DIRECTIONS - Without including the images, transcribe each record precisely as it appears below.

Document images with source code
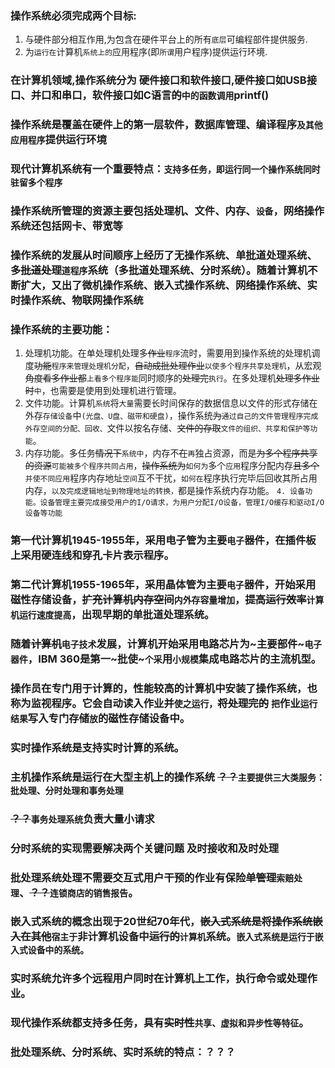 ### 操作系统必须完成两个目标:
1. 与硬件部分相互作用,为包含在硬件平台上的所有`底层`可编程部件提供服务.
2. 为`运行在`计算机`系统上的`应用程序(即`所谓`用户程序)提供运行环境.

### 在计算机领域,操作系统分为 硬件接口和软件接口,硬件接口如USB接口、并口和串口，软件接口如C语言~~的~~`中的函数调用`printf()

### 操作系统是覆盖在硬件上的第一层软件，数据库管理、编译程序`及其他应用程序`提供运行环境

### 现代计算机系统有一个重要特点：`支持多任务，即运行同一个操作系统同时驻留多个程序`

### 操作系统所管理的资源主要包括处理机、文件、内存、`设备`，网络操作系统还包括网卡、带宽等

### 操作系统的发展从时间顺序上经历了无操作系统、单批道处理系统、多~~批道处理~~`道程序`系统（多批道处理系统、分时系统）。随着计算机不断扩大，又出了微机操作系统、嵌入式操作系统、网络操作系统、实时操作系统、物联网操作系统

### 操作系统的主要功能：
1. 处理机功能。在单处理机处理多~~作业~~`程序`流时，需要用到操作系统的处理机调度~~功能~~`程序来管理处理机分配`，~~自动成批处理作业~~`以使多个程序共享处理机`，从宏观~~角度看多作业都~~`上看多个程序能`同时顺序的~~处理完~~`执行`。在多处理机~~处理多作业时~~`中`，也需要是使用到处理机进行管理。
2. 文件功能。计算机`系统`将`大量`需要长时间保存的数据信息以文件的形式存储在外存`存储设备`中`(光盘、U盘、磁带和硬盘)`，操作系统~~为~~`通过自己的文件管理程序完成外存空间的分配、回收、`文件以按名存储、~~文件的存取~~`文件的组织、共享和保护等功能`。
3. 内存功能。多任务~~情况下~~`系统中`，内存不~~在~~`再`独占资源，而是~~为多个程序共享的资源~~`可能被多个程序共同占用`，~~操作系统为~~`如何为`多个`应用`程序分配内存~~且多个~~`并使不同应用`程序内存地址`空间`互不干扰，`如何在`程序执行完毕后回收其所占用内存，`以及完成逻辑地址到物理地址的转换，`都是操作系统内存功能。
`4. 设备功能。设备管理主要完成接受用户的I/O请求，为用户分配I/O设备，管理I/O缓存和驱动I/O设备等功能`

### 第一代计算机1945-1955年，采用电子管为主要`电子`器件，在插件板上采用硬连线和穿孔卡片表示程序。
### 第二代计算机1955-1965年，采用晶体管为主要`电子`器件，开始采用磁性存储设备，~~扩充计算机内存空间~~`内外存容量增加`，~~提高运行效率~~`计算机运行速度提高`，出现早期的单批道处理系统。

### 随着~~计算机~~`电子技术`发展，计算机开始采用电路芯片为~主要部件~`电子器件`，IBM 360是第一~批使~`个采`用`小规模`集成电路芯片的主流机型。

### 操作员在专门用于计算的，性能较高的计算机中安装了操作系统，也称为监视程序。它会自动读入作业并`使之运行，`~~将处理完的~~ `把`作业`运行结果`写入专门存~~储~~`放`的磁性存储设备中。

### 实时操作系统是支持实时计算的系统。

### 主机操作系统是运行在大型主机上的操作系统 ~~？？~~`主要提供三大类服务：批处理、分时处理和事务处理`

### ~~？？~~`事务处理系统`负责大量小请求

### 分时系统的实现需要解决两个关键问题 及时接收和及时处理

### 批处理系统处理不需要交互式用户干预的作业有保险~~单管理~~`索赔处理`、~~？？~~`连锁商店的销售报告`。

### 嵌入式系统的概念出现于20世纪70年代，~~嵌入式系统是将操作系统嵌入在其他~~`宿主于`非计算机设备中~~运行的~~`计算机`系统。`嵌入式系统是运行于嵌入式设备中的系统。`

### 实时系统允许多个远程用户同时在计算机上工作，执行命令或处理作业。

### 现代操作系统都支持多任务，具有~~实时性~~`共享、虚拟和异步性等特征`。

### 批处理系统、分时系统、实时系统的特点：？？？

SOLUTION FOR THIS EXERCISE -
 ### 操作系统必须完成两个目标:
1. 与硬件部分相互作用,为包含在硬件平台上的所有`底层`可编程部件提供服务.
2. 为`运行在`计算机`系统上的`应用程序(即`所谓`用户程序)提供运行环境.

### 在计算机领域,操作系统分为 硬件接口和软件接口,硬件接口如USB接口、并口和串口，软件接口如C语言~~的~~`中的函数调用`printf()

### 操作系统是覆盖在硬件上的第一层软件，数据库管理、编译程序`及其他应用程序`提供运行环境

### 现代计算机系统有一个重要特点：`支持多任务，即运行同一个操作系统同时驻留多个程序`

### 操作系统所管理的资源主要包括处理机、文件、内存、`设备`，网络操作系统还包括网卡、带宽等

### 操作系统的发展从时间顺序上经历了无操作系统、单批道处理系统、多~~批道处理~~`道程序`系统（多批道处理系统、分时系统）。随着计算机不断扩大，又出了微机操作系统、嵌入式操作系统、网络操作系统、实时操作系统、物联网操作系统

### 操作系统的主要功能：
1. 处理机功能。在单处理机处理多~~作业~~`程序`流时，需要用到操作系统的处理机调度~~功能~~`程序来管理处理机分配`，~~自动成批处理作业~~`以使多个程序共享处理机`，从宏观~~角度看多作业都~~`上看多个程序能`同时顺序的~~处理完~~`执行`。在多处理机~~处理多作业时~~`中`，也需要是使用到处理机进行管理。
2. 文件功能。计算机`系统`将`大量`需要长时间保存的数据信息以文件的形式存储在外存`存储设备`中`(光盘、U盘、磁带和硬盘)`，操作系统~~为~~`通过自己的文件管理程序完成外存空间的分配、回收、`文件以按名存储、~~文件的存取~~`文件的组织、共享和保护等功能`。
3. 内存功能。多任务~~情况下~~`系统中`，内存不~~在~~`再`独占资源，而是~~为多个程序共享的资源~~`可能被多个程序共同占用`，~~操作系统为~~`如何为`多个`应用`程序分配内存~~且多个~~`并使不同应用`程序内存地址`空间`互不干扰，`如何在`程序执行完毕后回收其所占用内存，`以及完成逻辑地址到物理地址的转换，`都是操作系统内存功能。
`4. 设备功能。设备管理主要完成接受用户的I/O请求，为用户分配I/O设备，管理I/O缓存和驱动I/O设备等功能`

### 第一代计算机1945-1955年，采用电子管为主要`电子`器件，在插件板上采用硬连线和穿孔卡片表示程序。
### 第二代计算机1955-1965年，采用晶体管为主要`电子`器件，开始采用磁性存储设备，~~扩充计算机内存空间~~`内外存容量增加`，~~提高运行效率~~`计算机运行速度提高`，出现早期的单批道处理系统。

### 随着~~计算机~~`电子技术`发展，计算机开始采用电路芯片为~主要部件~`电子器件`，IBM 360是第一~批使~`个采`用`小规模`集成电路芯片的主流机型。

### 操作员在专门用于计算的，性能较高的计算机中安装了操作系统，也称为监视程序。它会自动读入作业并`使之运行，`~~将处理完的~~ `把`作业`运行结果`写入专门存~~储~~`放`的磁性存储设备中。

### 实时操作系统是支持实时计算的系统。

### 主机操作系统是运行在大型主机上的操作系统 ~~？？~~`主要提供三大类服务：批处理、分时处理和事务处理`

### ~~？？~~`事务处理系统`负责大量小请求

### 分时系统的实现需要解决两个关键问题 及时接收和及时处理

### 批处理系统处理不需要交互式用户干预的作业有保险~~单管理~~`索赔处理`、~~？？~~`连锁商店的销售报告`。

### 嵌入式系统的概念出现于20世纪70年代，~~嵌入式系统是将操作系统嵌入在其他~~`宿主于`非计算机设备中~~运行的~~`计算机`系统。`嵌入式系统是运行于嵌入式设备中的系统。`

### 实时系统允许多个远程用户同时在计算机上工作，执行命令或处理作业。

### 现代操作系统都支持多任务，具有~~实时性~~`共享、虚拟和异步性等特征`。

### 批处理系统、分时系统、实时系统的特点：？？？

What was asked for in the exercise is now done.